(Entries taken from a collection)
BEGIN
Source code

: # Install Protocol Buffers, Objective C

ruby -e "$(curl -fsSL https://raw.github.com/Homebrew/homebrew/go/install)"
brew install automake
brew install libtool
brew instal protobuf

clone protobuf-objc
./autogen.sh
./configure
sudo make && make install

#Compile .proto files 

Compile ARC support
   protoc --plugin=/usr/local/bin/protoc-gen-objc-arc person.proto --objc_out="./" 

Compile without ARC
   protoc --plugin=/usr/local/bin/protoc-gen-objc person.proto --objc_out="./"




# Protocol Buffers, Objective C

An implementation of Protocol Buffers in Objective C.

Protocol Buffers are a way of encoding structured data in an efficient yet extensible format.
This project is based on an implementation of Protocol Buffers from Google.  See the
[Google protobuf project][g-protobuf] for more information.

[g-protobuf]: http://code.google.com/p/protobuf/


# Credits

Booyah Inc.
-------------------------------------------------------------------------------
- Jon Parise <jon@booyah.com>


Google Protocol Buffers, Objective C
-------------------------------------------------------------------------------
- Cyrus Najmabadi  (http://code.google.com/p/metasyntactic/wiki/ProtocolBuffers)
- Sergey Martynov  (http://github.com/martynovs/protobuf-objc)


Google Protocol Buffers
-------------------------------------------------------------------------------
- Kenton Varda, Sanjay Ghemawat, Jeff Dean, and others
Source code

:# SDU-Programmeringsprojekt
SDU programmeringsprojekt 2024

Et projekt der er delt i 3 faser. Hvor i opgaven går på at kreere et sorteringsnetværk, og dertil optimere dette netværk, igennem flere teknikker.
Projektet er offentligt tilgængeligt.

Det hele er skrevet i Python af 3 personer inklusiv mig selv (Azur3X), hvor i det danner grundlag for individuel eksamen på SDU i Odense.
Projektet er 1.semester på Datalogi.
END
An exact, complete copy of the records is the expected answer.

Source code

: # Install Protocol Buffers, Objective C

ruby -e "$(curl -fsSL https://raw.github.com/Homebrew/homebrew/go/install)"
brew install automake
brew install libtool
brew instal protobuf

clone protobuf-objc
./autogen.sh
./configure
sudo make && make install

#Compile .proto files 

Compile ARC support
   protoc --plugin=/usr/local/bin/protoc-gen-objc-arc person.proto --objc_out="./" 

Compile without ARC
   protoc --plugin=/usr/local/bin/protoc-gen-objc person.proto --objc_out="./"




# Protocol Buffers, Objective C

An implementation of Protocol Buffers in Objective C.

Protocol Buffers are a way of encoding structured data in an efficient yet extensible format.
This project is based on an implementation of Protocol Buffers from Google.  See the
[Google protobuf project][g-protobuf] for more information.

[g-protobuf]: http://code.google.com/p/protobuf/


# Credits

Booyah Inc.
-------------------------------------------------------------------------------
- Jon Parise <jon@booyah.com>


Google Protocol Buffers, Objective C
-------------------------------------------------------------------------------
- Cyrus Najmabadi  (http://code.google.com/p/metasyntactic/wiki/ProtocolBuffers)
- Sergey Martynov  (http://github.com/martynovs/protobuf-objc)


Google Protocol Buffers
-------------------------------------------------------------------------------
- Kenton Varda, Sanjay Ghemawat, Jeff Dean, and others
Source code

:# SDU-Programmeringsprojekt
SDU programmeringsprojekt 2024

Et projekt der er delt i 3 faser. Hvor i opgaven går på at kreere et sorteringsnetværk, og dertil optimere dette netværk, igennem flere teknikker.
Projektet er offentligt tilgængeligt.

Det hele er skrevet i Python af 3 personer inklusiv mig selv (Azur3X), hvor i det danner grundlag for individuel eksamen på SDU i Odense.
Projektet er 1.semester på Datalogi.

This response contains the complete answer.